Tale regime fiscale prevede l’applicazione dei valori imponibili forfettari indicati nel decreto ministeriale, determinati per livello di inquadramento del lavoratore e per settore economico di appartenenza, senza tener conto della retribuzione effettivamente corrisposta al lavoratore, consentendo la deroga al criterio di determinazione analitica della base imponibile del reddito di lavoro dipendente. Tali retribuzioni convenzionali sono fissate entro il 31 gennaio di ogni anno e determinate in misura non inferiore al trattamento economico minimo previsto dai contratti collettivi nazionali di categoria raggruppati per settori omogenei (art. 4 del d.l. 31 luglio 1987, n. 317).
Come anticipato sopra, la disciplina fiscale di cui all’articolo 51, comma 8-bis, del TUIR trova applicazione posto il rispetto di talune condizioni.
In primo luogo, il lavoratore, operante all’estero, deve essere inquadrato in una delle categorie indicate dal citato decreto ministeriale che ne fissa la retribuzione convenzionale. Di talché, la mancata previsione, all’interno del decreto ministeriale, del settore economico oggetto di prestazione dell’attività lavorativa da parte del dipendente costituisce motivo ostativo all’applicazione del regime derogatorio in commento (Circolare 13 maggio 2011, n. 20/E, risposta 5.6).
In secondo luogo, l’attività lavorativa svolta all’estero deve costituire l’oggetto esclusivo del rapporto di lavoro e, pertanto, l’esecuzione della prestazione lavorativa deve essere integralmente svolta all’estero. Come chiarito dal Ministero delle Finanze con la Circolare 16 novembre 2000, n. 207, è necessario che venga stipulato uno specifico accordo che preveda l’esecuzione della prestazione all’estero come oggetto esclusivo del rapporto di lavoro e che il dipendente sia collocato in un ruolo speciale esterno, non necessario quando il rapporto lavorativo si instaura direttamente con la società estera.
In terzo luogo, l’attività lavorativa deve essere svolta all’estero con carattere di permanenza o di sufficiente stabilità.
In quarto ed ultimo luogo, il lavoratore nell’arco di dodici mesi deve soggiornare nello Stato estero per un periodo superiore a 183 giorni.

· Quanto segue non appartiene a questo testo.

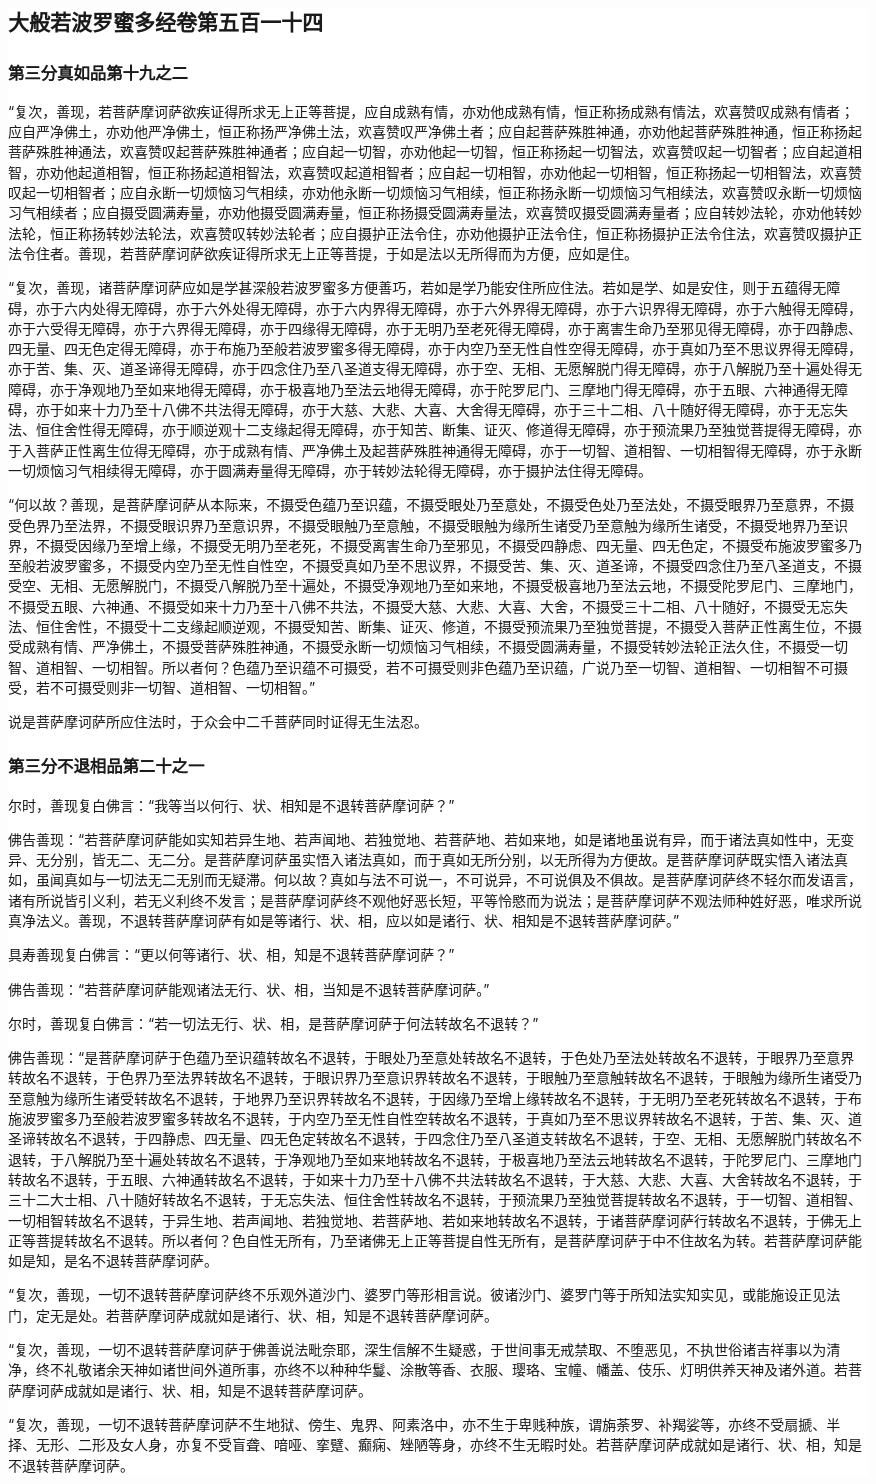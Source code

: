 ## 大般若波罗蜜多经卷第五百一十四

### 第三分真如品第十九之二

“复次，善现，若菩萨摩诃萨欲疾证得所求无上正等菩提，应自成熟有情，亦劝他成熟有情，恒正称扬成熟有情法，欢喜赞叹成熟有情者；应自严净佛土，亦劝他严净佛土，恒正称扬严净佛土法，欢喜赞叹严净佛土者；应自起菩萨殊胜神通，亦劝他起菩萨殊胜神通，恒正称扬起菩萨殊胜神通法，欢喜赞叹起菩萨殊胜神通者；应自起一切智，亦劝他起一切智，恒正称扬起一切智法，欢喜赞叹起一切智者；应自起道相智，亦劝他起道相智，恒正称扬起道相智法，欢喜赞叹起道相智者；应自起一切相智，亦劝他起一切相智，恒正称扬起一切相智法，欢喜赞叹起一切相智者；应自永断一切烦恼习气相续，亦劝他永断一切烦恼习气相续，恒正称扬永断一切烦恼习气相续法，欢喜赞叹永断一切烦恼习气相续者；应自摄受圆满寿量，亦劝他摄受圆满寿量，恒正称扬摄受圆满寿量法，欢喜赞叹摄受圆满寿量者；应自转妙法轮，亦劝他转妙法轮，恒正称扬转妙法轮法，欢喜赞叹转妙法轮者；应自摄护正法令住，亦劝他摄护正法令住，恒正称扬摄护正法令住法，欢喜赞叹摄护正法令住者。善现，若菩萨摩诃萨欲疾证得所求无上正等菩提，于如是法以无所得而为方便，应如是住。

“复次，善现，诸菩萨摩诃萨应如是学甚深般若波罗蜜多方便善巧，若如是学乃能安住所应住法。若如是学、如是安住，则于五蕴得无障碍，亦于六内处得无障碍，亦于六外处得无障碍，亦于六内界得无障碍，亦于六外界得无障碍，亦于六识界得无障碍，亦于六触得无障碍，亦于六受得无障碍，亦于六界得无障碍，亦于四缘得无障碍，亦于无明乃至老死得无障碍，亦于离害生命乃至邪见得无障碍，亦于四静虑、四无量、四无色定得无障碍，亦于布施乃至般若波罗蜜多得无障碍，亦于内空乃至无性自性空得无障碍，亦于真如乃至不思议界得无障碍，亦于苦、集、灭、道圣谛得无障碍，亦于四念住乃至八圣道支得无障碍，亦于空、无相、无愿解脱门得无障碍，亦于八解脱乃至十遍处得无障碍，亦于净观地乃至如来地得无障碍，亦于极喜地乃至法云地得无障碍，亦于陀罗尼门、三摩地门得无障碍，亦于五眼、六神通得无障碍，亦于如来十力乃至十八佛不共法得无障碍，亦于大慈、大悲、大喜、大舍得无障碍，亦于三十二相、八十随好得无障碍，亦于无忘失法、恒住舍性得无障碍，亦于顺逆观十二支缘起得无障碍，亦于知苦、断集、证灭、修道得无障碍，亦于预流果乃至独觉菩提得无障碍，亦于入菩萨正性离生位得无障碍，亦于成熟有情、严净佛土及起菩萨殊胜神通得无障碍，亦于一切智、道相智、一切相智得无障碍，亦于永断一切烦恼习气相续得无障碍，亦于圆满寿量得无障碍，亦于转妙法轮得无障碍，亦于摄护法住得无障碍。

“何以故？善现，是菩萨摩诃萨从本际来，不摄受色蕴乃至识蕴，不摄受眼处乃至意处，不摄受色处乃至法处，不摄受眼界乃至意界，不摄受色界乃至法界，不摄受眼识界乃至意识界，不摄受眼触乃至意触，不摄受眼触为缘所生诸受乃至意触为缘所生诸受，不摄受地界乃至识界，不摄受因缘乃至增上缘，不摄受无明乃至老死，不摄受离害生命乃至邪见，不摄受四静虑、四无量、四无色定，不摄受布施波罗蜜多乃至般若波罗蜜多，不摄受内空乃至无性自性空，不摄受真如乃至不思议界，不摄受苦、集、灭、道圣谛，不摄受四念住乃至八圣道支，不摄受空、无相、无愿解脱门，不摄受八解脱乃至十遍处，不摄受净观地乃至如来地，不摄受极喜地乃至法云地，不摄受陀罗尼门、三摩地门，不摄受五眼、六神通、不摄受如来十力乃至十八佛不共法，不摄受大慈、大悲、大喜、大舍，不摄受三十二相、八十随好，不摄受无忘失法、恒住舍性，不摄受十二支缘起顺逆观，不摄受知苦、断集、证灭、修道，不摄受预流果乃至独觉菩提，不摄受入菩萨正性离生位，不摄受成熟有情、严净佛土，不摄受菩萨殊胜神通，不摄受永断一切烦恼习气相续，不摄受圆满寿量，不摄受转妙法轮正法久住，不摄受一切智、道相智、一切相智。所以者何？色蕴乃至识蕴不可摄受，若不可摄受则非色蕴乃至识蕴，广说乃至一切智、道相智、一切相智不可摄受，若不可摄受则非一切智、道相智、一切相智。”

说是菩萨摩诃萨所应住法时，于众会中二千菩萨同时证得无生法忍。

### 第三分不退相品第二十之一

尔时，善现复白佛言：“我等当以何行、状、相知是不退转菩萨摩诃萨？”

佛告善现：“若菩萨摩诃萨能如实知若异生地、若声闻地、若独觉地、若菩萨地、若如来地，如是诸地虽说有异，而于诸法真如性中，无变异、无分别，皆无二、无二分。是菩萨摩诃萨虽实悟入诸法真如，而于真如无所分别，以无所得为方便故。是菩萨摩诃萨既实悟入诸法真如，虽闻真如与一切法无二无别而无疑滞。何以故？真如与法不可说一，不可说异，不可说俱及不俱故。是菩萨摩诃萨终不轻尔而发语言，诸有所说皆引义利，若无义利终不发言；是菩萨摩诃萨终不观他好恶长短，平等怜愍而为说法；是菩萨摩诃萨不观法师种姓好恶，唯求所说真净法义。善现，不退转菩萨摩诃萨有如是等诸行、状、相，应以如是诸行、状、相知是不退转菩萨摩诃萨。”

具寿善现复白佛言：“更以何等诸行、状、相，知是不退转菩萨摩诃萨？”

佛告善现：“若菩萨摩诃萨能观诸法无行、状、相，当知是不退转菩萨摩诃萨。”

尔时，善现复白佛言：“若一切法无行、状、相，是菩萨摩诃萨于何法转故名不退转？”

佛告善现：“是菩萨摩诃萨于色蕴乃至识蕴转故名不退转，于眼处乃至意处转故名不退转，于色处乃至法处转故名不退转，于眼界乃至意界转故名不退转，于色界乃至法界转故名不退转，于眼识界乃至意识界转故名不退转，于眼触乃至意触转故名不退转，于眼触为缘所生诸受乃至意触为缘所生诸受转故名不退转，于地界乃至识界转故名不退转，于因缘乃至增上缘转故名不退转，于无明乃至老死转故名不退转，于布施波罗蜜多乃至般若波罗蜜多转故名不退转，于内空乃至无性自性空转故名不退转，于真如乃至不思议界转故名不退转，于苦、集、灭、道圣谛转故名不退转，于四静虑、四无量、四无色定转故名不退转，于四念住乃至八圣道支转故名不退转，于空、无相、无愿解脱门转故名不退转，于八解脱乃至十遍处转故名不退转，于净观地乃至如来地转故名不退转，于极喜地乃至法云地转故名不退转，于陀罗尼门、三摩地门转故名不退转，于五眼、六神通转故名不退转，于如来十力乃至十八佛不共法转故名不退转，于大慈、大悲、大喜、大舍转故名不退转，于三十二大士相、八十随好转故名不退转，于无忘失法、恒住舍性转故名不退转，于预流果乃至独觉菩提转故名不退转，于一切智、道相智、一切相智转故名不退转，于异生地、若声闻地、若独觉地、若菩萨地、若如来地转故名不退转，于诸菩萨摩诃萨行转故名不退转，于佛无上正等菩提转故名不退转。所以者何？色自性无所有，乃至诸佛无上正等菩提自性无所有，是菩萨摩诃萨于中不住故名为转。若菩萨摩诃萨能如是知，是名不退转菩萨摩诃萨。

“复次，善现，一切不退转菩萨摩诃萨终不乐观外道沙门、婆罗门等形相言说。彼诸沙门、婆罗门等于所知法实知实见，或能施设正见法门，定无是处。若菩萨摩诃萨成就如是诸行、状、相，知是不退转菩萨摩诃萨。

“复次，善现，一切不退转菩萨摩诃萨于佛善说法毗奈耶，深生信解不生疑惑，于世间事无戒禁取、不堕恶见，不执世俗诸吉祥事以为清净，终不礼敬诸余天神如诸世间外道所事，亦终不以种种华鬘、涂散等香、衣服、璎珞、宝幢、幡盖、伎乐、灯明供养天神及诸外道。若菩萨摩诃萨成就如是诸行、状、相，知是不退转菩萨摩诃萨。

“复次，善现，一切不退转菩萨摩诃萨不生地狱、傍生、鬼界、阿素洛中，亦不生于卑贱种族，谓旃荼罗、补羯娑等，亦终不受扇搋、半择、无形、二形及女人身，亦复不受盲聋、喑哑、挛躄、癫痫、矬陋等身，亦终不生无暇时处。若菩萨摩诃萨成就如是诸行、状、相，知是不退转菩萨摩诃萨。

Come precisato dall’Agenzia delle entrate, l’esecuzione della prestazione lavorativa deve essere integralmente svolta all’estero (Risoluzione 11 settembre 2007, n. 245/E; Risposta a interpello 12 settembre 2023, n. 428/E). A titolo esemplificativo, non si applica pertanto ai dipendenti in trasferta all’estero, in quanto manca il requisito della continuità ed esclusività dell’attività lavorativa all’estero, derivante da un contratto specifico.
Con riferimento a tale ultima condizione e, più in dettaglio, al computo dei giorni di effettiva permanenza del lavoratore all’estero, come chiarito nella Circolare n. 207 del 2000 e da ultimo ribadito con la risposta a interpello in commento, il periodo da considerare non necessariamente deve risultare continuativo: è sufficiente, infatti, che il lavoratore presti la propria opera all’estero per più di 183 giorni nell’arco di dodici mesi. Il legislatore con l’espressione “nell’arco di dodici mesi” non ha inteso far riferimento al periodo d’imposta, ma alla permanenza del lavoratore all’estero stabilita nello specifico contratto di lavoro, che può anche prevedere un periodo a cavallo di due anni solari. In particolare, è stato precisato che qualora il contratto preveda la permanenza all’estero per un periodo superiore a 183 giorni il sostituto d’imposta applica la tassazione prevista dall’articolo 51, comma 8-bis, del TUIR a partire dalla prima retribuzione erogata, salvo rettifica da effettuare in sede di conguaglio qualora vengano meno le condizioni richieste per l’applicazione del regime di cui alla disposizione da ultimo citata (Cfr. Circolare 26 gennaio 2001, n. 7/E). Ad ogni modo, come anche ribadito di recente dall’Agenzia delle entrate, per l’effettivo conteggio dei giorni di permanenza del lavoratore all’estero rilevano, in ogni caso, nel computo dei 183 giorni, il periodo di ferie, le festività, i riposi settimanali e gli altri giorni non lavorativi, indipendentemente dal luogo in cui sono trascorsi (Risposta a interpello 12 settembre 2023, n. 428/E; Circolare 23 maggio 2017, n. 17/E).
Infine, secondo la recente risposta a interpello fornita dall’Agenzia delle entrate, la quale ha preso in analisi quanto rappresentato nell’ambito del contratto disciplinante specificamente lo svolgimento della prestazione di lavoro in distacco presso la consociata tedesca, nonostante il lavoratore effettui anche trasferte di lavoro occasionali in paesi diversi dalla Germania per esigenze aziendali e nell’esclusivo interesse della consociata distaccataria tedesca, tale circostanza non fa venir meno il carattere di esclusività e di continuità del rapporto di lavoro presso una società estera. Pertanto, tale circostanza, unitamente al rispetto di tutte le atre condizioni previste dalla normativa in commento, consente comunque la determinazione del reddito con il meccanismo della retribuzione convenzionale di cui all’art. 51, comma 8-bis del TUIR, in deroga all’ordinario criterio di determinazione analitica della base imponibile del reddito di lavoro dipendente.